I‘m going to CFB MEAFORD I would like to know how to get a PMQ there who would I have to talk to ? I‘m at CFLRS ST.JEAN I graduate on the 31 of oct.
I realy need PMQ‘s!!! 
thank you all 
need phone numbers and someone to talk to they don‘t tell us much in st.jean 
RIGHT ON TO EZ  !!!!!!!!


----------



## Recce41 (20 Oct 2002)

Is this for QL3, You will not get one until you finish QL3. And they donot have PMQs in Meaford anyway. For the staff posted there, you live in Borden or buy a home. Sorry YOU WILL NOT GET ONE EVEN IN BORDEN!


----------



## Ian (20 Oct 2002)

Hey,

St-Jean‘s pretty confusing, but since you should have some freedom by now try to go to the base orderly room and just speak to them about your options. They could at least point you to the right place.

I had some admin problems @ the end of my course at CFLRS too, and the BOR handled them well & quick. Just ask your staff where it is (if possible       )

Reece41 sounds right; I doubt you‘ll be allowed to have your family at battleschool (is that where you are going?). But maybe they could give you some options.

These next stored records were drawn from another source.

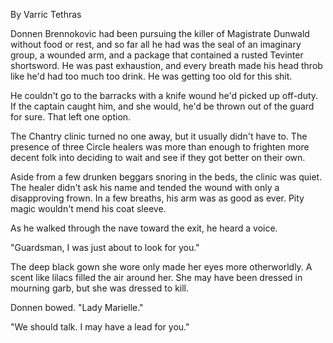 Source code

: By Varric Tethras

Donnen Brennokovic had been pursuing the killer of Magistrate Dunwald without food or rest, and so far all he had was the seal of an imaginary group, a wounded arm, and a package that contained a rusted Tevinter shortsword. He was past exhaustion, and every breath made his head throb like he'd had too much too drink. He was getting too old for this shit.

He couldn't go to the barracks with a knife wound he'd picked up off-duty. If the captain caught him, and she would, he'd be thrown out of the guard for sure. That left one option.

The Chantry clinic turned no one away, but it usually didn't have to. The presence of three Circle healers was more than enough to frighten more decent folk into deciding to wait and see if they got better on their own.

Aside from a few drunken beggars snoring in the beds, the clinic was quiet. The healer didn't ask his name and tended the wound with only a disapproving frown. In a few breaths, his arm was as good as ever. Pity magic wouldn't mend his coat sleeve.

As he walked through the nave toward the exit, he heard a voice.

"Guardsman, I was just about to look for you."

The deep black gown she wore only made her eyes more otherworldly. A scent like lilacs filled the air around her. She may have been dressed in mourning garb, but she was dressed to kill.

Donnen bowed. "Lady Marielle."

"We should talk. I may have a lead for you."
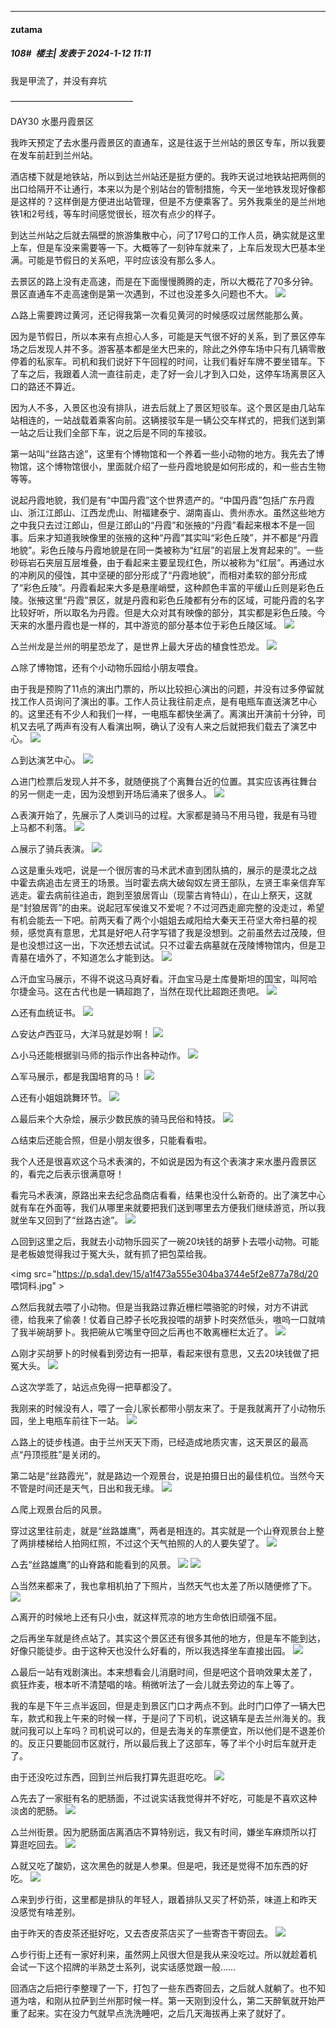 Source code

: 
*****

####  zutama  
##### 108#         楼主| 发表于 2024-1-12 11:11

我是甲流了，并没有弃坑

——————————————

DAY30 水墨丹霞景区

我昨天预定了去水墨丹霞景区的直通车，这是往返于兰州站的景区专车，所以我要在发车前赶到兰州站。

酒店楼下就是地铁站，所以到达兰州站还是挺方便的。我昨天说过地铁站把两侧的出口给隔开不让通行，本来以为是个别站台的管制措施，今天一坐地铁发现好像都是这样的？这样倒是方便进出站管理，但是不方便乘客了。另外我乘坐的是兰州地铁1和2号线，等车时间感觉很长，班次有点少的样子。

到达兰州站之后就去隔壁的旅游集散中心，问了17号口的工作人员，确实就是这里上车，但是车没来需要等一下。大概等了一刻钟车就来了，上车后发现大巴基本坐满。可能是节假日的关系吧，平时应该没有那么多人。

去景区的路上没有走高速，而是在下面慢慢腾腾的走，所以大概花了70多分钟。景区直通车不走高速倒是第一次遇到，不过也没差多久问题也不大。
<img src="https://p.sda1.dev/15/1785bd4295181792deff3320e773f147/02 穿过黄河.jpg" referrerpolicy="no-referrer">

△路上需要跨过黄河，还记得我第一次看见黄河的时候感叹过居然能那么黄。

因为是节假日，所以本来有点担心人多，可能是天气很不好的关系，到了景区停车场之后发现人并不多。游客基本都是坐大巴来的，除此之外停车场中只有几辆零散停着的私家车。司机和我们说好下午回程的时间，让我们看好车牌不要坐错车。下了车之后，我跟着人流一直往前走，走了好一会儿才到入口处，这停车场离景区入口的路还不算近。

因为人不多，入景区也没有排队，进去后就上了景区短驳车。这个景区是由几站车站相连的，一站战载着乘客向前。这辆接驳车是一辆公交车样式的，把我们送到第一站之后让我们全部下车，说之后是不同的车接驳。

第一站叫“丝路古途”，这里有个博物馆和一个养着一些小动物的地方。我先去了博物馆，这个博物馆很小，里面就介绍了一些丹霞地貌是如何形成的，和一些古生物等等。

说起丹霞地貌，我们是有“中国丹霞”这个世界遗产的。“中国丹霞”包括广东丹霞山、浙江江郎山、江西龙虎山、附福建泰宁、湖南崀山、贵州赤水。虽然这些地方之中我只去过江郎山，但是江郎山的“丹霞”和张掖的“丹霞”看起来根本不是一回事。后来才知道我映像里的张掖的这种“丹霞”其实叫“彩色丘陵”，并不都是“丹霞地貌”。彩色丘陵与丹霞地貌是在同一类被称为“红层”的岩层上发育起来的”。一些砂砾岩石夹层互层堆叠，由于看起来主要呈现红色，所以被称为“红层”。再通过水的冲刷风的侵蚀，其中坚硬的部分形成了“丹霞地貌”，而相对柔软的部分形成了“彩色丘陵”。丹霞看起来大多是悬崖峭壁，这种颜色丰富的平缓山丘则是彩色丘陵。张掖这里“丹霞”景区，就是丹霞和彩色丘陵都有分布的区域，可能丹霞的名字比较好听，所以取名为丹霞。但是大众对其有映像的部分，其实都是彩色丘陵。今天来的水墨丹霞也是一样的，其中游览的部分基本位于彩色丘陵区域。
<img src="https://p.sda1.dev/15/c0016d5be654a85ef4e79c569b3a50f1/04 兰州龙.jpg" referrerpolicy="no-referrer">

△兰州龙是兰州的明星恐龙了，是世界上最大牙齿的植食性恐龙。
<img src="https://p.sda1.dev/15/92e63e897f2ad9f859cb52ca6a26ca2c/05 小动物乐园.jpg" referrerpolicy="no-referrer">

△除了博物馆，还有个小动物乐园给小朋友喂食。

由于我是预购了11点的演出门票的，所以比较担心演出的问题，并没有过多停留就找工作人员询问了演出的事。工作人员让我往前走点，是有电瓶车直送演艺中心的。这里还有不少人和我们一样，一电瓶车都快坐满了。离演出开演前十分钟，司机又去吼了两声有没有人看演出啊，确认了没有人来之后就把我们载去了演艺中心。
<img src="https://p.sda1.dev/15/080914a7b46cbd5ca9cf0b7902f5d297/06 演艺中心.jpg" referrerpolicy="no-referrer">

△到达演艺中心。
<img src="https://p.sda1.dev/15/5bf38e5034718b8b0d4d8db2f447d588/07 舞台.jpg" referrerpolicy="no-referrer">

△进门检票后发现人并不多，就随便挑了个离舞台近的位置。其实应该再往舞台的另一侧走一走，因为没想到开场后涌来了很多人。
<img src="https://p.sda1.dev/15/90296b5a03e6d0f975b76abfb74ab653/08 驯马过程.jpg" referrerpolicy="no-referrer">

△表演开始了，先展示了人类训马的过程。大家都是骑马不用马镫，我是有马镫上马都不利落。
<img src="https://p.sda1.dev/15/405d40edb1dbbdd5722af53b0c1e85f8/09 骑射表演.jpg" referrerpolicy="no-referrer">

△展示了骑兵表演。
<img src="https://p.sda1.dev/15/09bc810e667216a0a1f78d47c6a181d9/10 霍去病.jpg" referrerpolicy="no-referrer">

△这是重头戏吧，说是一个很厉害的马术武术直到团队搞的，展示的是漠北之战中霍去病追击左贤王的场景。当时霍去病大破匈奴左贤王部队，左贤王率亲信弃军逃走。霍去病前往追击，跑到至狼居胥山（现蒙古肯特山），在山上祭天，这就是“封狼居胥”的由来。说起冠军侯谁又不爱呢？不过河西走廊完整的没走过，希望有机会能去一下吧。前两天看了两个小姐姐去咸阳给大秦天王苻坚大帝扫墓的视频，感觉真有意思，尤其是好吧人苻字写错了我是没想到。之前虽然去过茂陵，但是也没想过这一出，下次还想去试试。只不过霍去病墓就在茂陵博物馆内，但是卫青墓在墙外了，不知道怎么才能到达。
<img src="https://p.sda1.dev/15/d2d76d3fc1226884811de5e78600e7f9/11 汗血宝马.jpg" referrerpolicy="no-referrer">

△汗血宝马展示，不得不说这马真好看。汗血宝马是土库曼斯坦的国宝，叫阿哈尔捷金马。这在古代也是一辆超跑了，当然在现代比超跑还贵吧。
<img src="https://p.sda1.dev/15/776227aedfef1fc4a8e812e3a36e1fa3/12 血统证书.jpg" referrerpolicy="no-referrer">

△还有血统证书。
<img src="https://p.sda1.dev/15/d55b8321f3accdabfd3df4a87294c2b8/13 西班牙马.jpg" referrerpolicy="no-referrer">

△安达卢西亚马，大洋马就是妙啊！
<img src="https://p.sda1.dev/15/93d4ee071e57a5762445821cb14b61c9/14 可爱小马.jpg" referrerpolicy="no-referrer">

△小马还能根据驯马师的指示作出各种动作。
<img src="https://p.sda1.dev/15/4d2fce74d3c653e21349eb0743a11d23/15 军马.jpg" referrerpolicy="no-referrer">

△军马展示，都是我国培育的马！
<img src="https://p.sda1.dev/15/8ad5230a3cc55877720e11085b6c8168/16 小姐姐跳舞.jpg" referrerpolicy="no-referrer">

△还有小姐姐跳舞环节。
<img src="https://p.sda1.dev/15/0e802163a5db9374fb24c3d190011ea9/17 大杂烩.jpg" referrerpolicy="no-referrer">

△最后来个大杂烩，展示少数民族的骑马民俗和特技。
<img src="https://p.sda1.dev/15/ed60d8e808c927a7be66b2b3d1972213/18 合照.jpg" referrerpolicy="no-referrer">

△结束后还能合照，但是小朋友很多，只能看看啦。

我个人还是很喜欢这个马术表演的，不如说是因为有这个表演才来水墨丹霞景区的，看完之后表示很满意呀！

看完马术表演，原路出来去纪念品商店看看，结果也没什么新奇的。出了演艺中心就有车在外面等，我们从哪里来就要把我们送到哪里去方便我们继续游览，所以我就坐车又回到了“丝路古途”。
<img src="https://p.sda1.dev/15/dbc2236d63c1ab950db01595e4601cdc/19 饲料.jpg" referrerpolicy="no-referrer">

△回到这里之后，我就去小动物乐园买了一碗20块钱的胡萝卜去喂小动物。可能是老板娘觉得我过于冤大头，就有抓了把包菜给我。

&lt;img src="https://p.sda1.dev/15/a1f473a555e304ba3744e5f2e877a78d/20 喂饲料.jpg" &gt;

△然后我就去喂了小动物。但是当我路过靠近栅栏喂骆驼的时候，对方不讲武德，给我来了偷袭！仗着自己脖子长吃我投喂的胡萝卜时突然低头，嗷呜一口就啃了我半碗胡萝卜。我把碗从它嘴里夺回之后再也不敢离栅栏太近了。
<img src="https://p.sda1.dev/15/2491decc71d3f057621c9028be65e2ce/21 草.jpg" referrerpolicy="no-referrer">

△刚才买胡萝卜的时候看到旁边有一把草，看起来很有意思，又去20块钱做了把冤大头。
<img src="https://p.sda1.dev/15/22b988a637a6dd5759fabc0ecc7357e1/22 吃草.jpg" referrerpolicy="no-referrer">

△这次学乖了，站远点免得一把草都没了。

我刚来的时候没有人，喂了一会儿家长都带小朋友来了。于是我就离开了小动物乐园，坐上电瓶车前往下一站。
<img src="https://p.sda1.dev/15/574c322f418f4472ed224e4497cd950c/23 栈道.jpg" referrerpolicy="no-referrer">

△路上的徒步栈道。由于兰州天天下雨，已经造成地质灾害，这天景区的最高点“丹顶揽胜”是关闭的。

第二站是“丝路霞光”，就是路边一个观景台，说是拍摄日出的最佳机位。当然今天不管是时间还是天气，日出和我无缘。
<img src="https://p.sda1.dev/15/7513a6678353e851e31b7a2b02cab1a0/24 路边观景台.jpg" referrerpolicy="no-referrer">

△爬上观景台后的风景。

穿过这里往前走，就是“丝路雄鹰”，两者是相连的。其实就是一个山脊观景台上整了两排楼梯给人拍网红照，不过这个天气拍照的人的人要失望了。
<img src="https://p.sda1.dev/15/d74a313604de702521dc38b293caeb5e/25 山脊观景台.jpg" referrerpolicy="no-referrer">

△去“丝路雄鹰”的山脊路和能看到的风景。
<img src="https://p.sda1.dev/15/d6e40d8c6099f0402b02d43bca0e9ceb/001.jpg" referrerpolicy="no-referrer">
<img src="https://p.sda1.dev/15/3dd709aeb24720407260617895de5495/002.jpg" referrerpolicy="no-referrer">

△当然来都来了，我也拿相机拍了下照片，当然天气也太差了所以随便修了下。
<img src="https://p.sda1.dev/15/06cf1fb067da10196ed7e9231b78ceb6/26 小虫.jpg" referrerpolicy="no-referrer">

△离开的时候地上还有只小虫，就这样荒凉的地方生命依旧顽强不屈。

之后再坐车就是终点站了。其实这个景区还有很多其他的地方，但是车不能到达，好像只能徒步。由于这种天也没什么好看的，所以我选择坐车直接出园。
<img src="https://p.sda1.dev/15/43ae9ece4012a25a6393a459ae3bb2d5/27 戏台.jpg" referrerpolicy="no-referrer">

△最后一站有戏剧演出。本来想看会儿消磨时间，但是吧这个音响效果太差了，疯狂炸麦，根本听不清楚唱的啥。稍微听法了一会儿就去旁边的车上等了。

我的车是下午三点半返回，但是走到景区门口才两点不到。此时门口停了一辆大巴车，款式和我上午来的时候一样，于是问了下司机，说这辆车是去兰州海关的。我就问我可以上车吗？司机说可以的，但是去海关的车票便宜，所以他们是不退差价的。反正只要能回市区就行，所以最后我上了这部车，等了半个小时后车就开走了。

由于还没吃过东西，回到兰州后我打算先逛逛吃吃。
<img src="https://p.sda1.dev/15/69e252d9bc4cc6a35188bb30b3104c44/28 肥肠面.jpg" referrerpolicy="no-referrer">

△先去了一家挺有名的肥肠面，不过说实话我觉得并不好吃，可能是不喜欢这种淡卤的肥肠。
<img src="https://p.sda1.dev/15/1ce713ad3f8e965b70f18433d4c45a0b/29 兰州街景.jpg" referrerpolicy="no-referrer">

△兰州街景。因为肥肠面店离酒店不算特别远，我又有时间，嫌坐车麻烦所以打算逛吃回去。
<img src="https://p.sda1.dev/15/495ee152e51792c596bb2533c3216dde/30 酸奶.jpg" referrerpolicy="no-referrer">

△就又吃了酸奶，这次黑色的就是人参果。但是吧，我还是觉得不加东西的好吃。
<img src="https://p.sda1.dev/15/f03c6e584d36808aecc1fc5f2306a8c4/31 奶茶.jpg" referrerpolicy="no-referrer">

△来到步行街，这里都是排队的年轻人，跟着排队又买了杯奶茶，味道上和昨天没感觉有啥差别。

由于昨天的杏皮茶还挺好吃，又去杏皮茶店买了一些寄杏干寄回去。
<img src="https://p.sda1.dev/15/2e9215b6799d4fabbc17d1c407d1fc4f/32 好利来.jpg" referrerpolicy="no-referrer">

△步行街上还有一家好利来，虽然网上风很大但是我从来没吃过。所以就趁着机会试一下这个招牌的半熟芝士系列，说实话感觉跟一般……

回酒店之后把行李整理了一下，打包了一些东西寄回去，之后就人就躺了。也不知道为啥，和刚从拉萨到兰州那时候一样。第一天刚到没什么，第二天醉氧就开始严重了起来。实在没力气就早点洗洗睡吧，之后几天海拔再上来了就好了。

Good luck w/ the end of your course,


----------



## Recce41 (20 Oct 2002)

Don‘t waste your time with the School OR. They will tell you the samething. You will be able to apply for one after Battle school. And you are posted to one of the Btls ie Petawawa for 1 and 3rd RCR, and 2 RCR in Gagetown.  Once you clear in to the Base and Unit, you will be able to apply for one. It takes from 1 week to 6 months. Since you will be out of Battle School around Christmas, You will not get one until Apr 03. Due to that is the start of the posting season. And the Army will not pay extra to move you in Jan or Feb. They may if money is there. So relax. One question, what is the rush.


----------



## Cdn Soldier (20 Oct 2002)

What the rush is is probably none of your business and besides, what‘s it matter to you if he decides he wants to try getting one a shot anyway?  And how does a wait of "1 week to 6 months" suddenly equate to your proclamation that he won‘t get one until Apr 03?!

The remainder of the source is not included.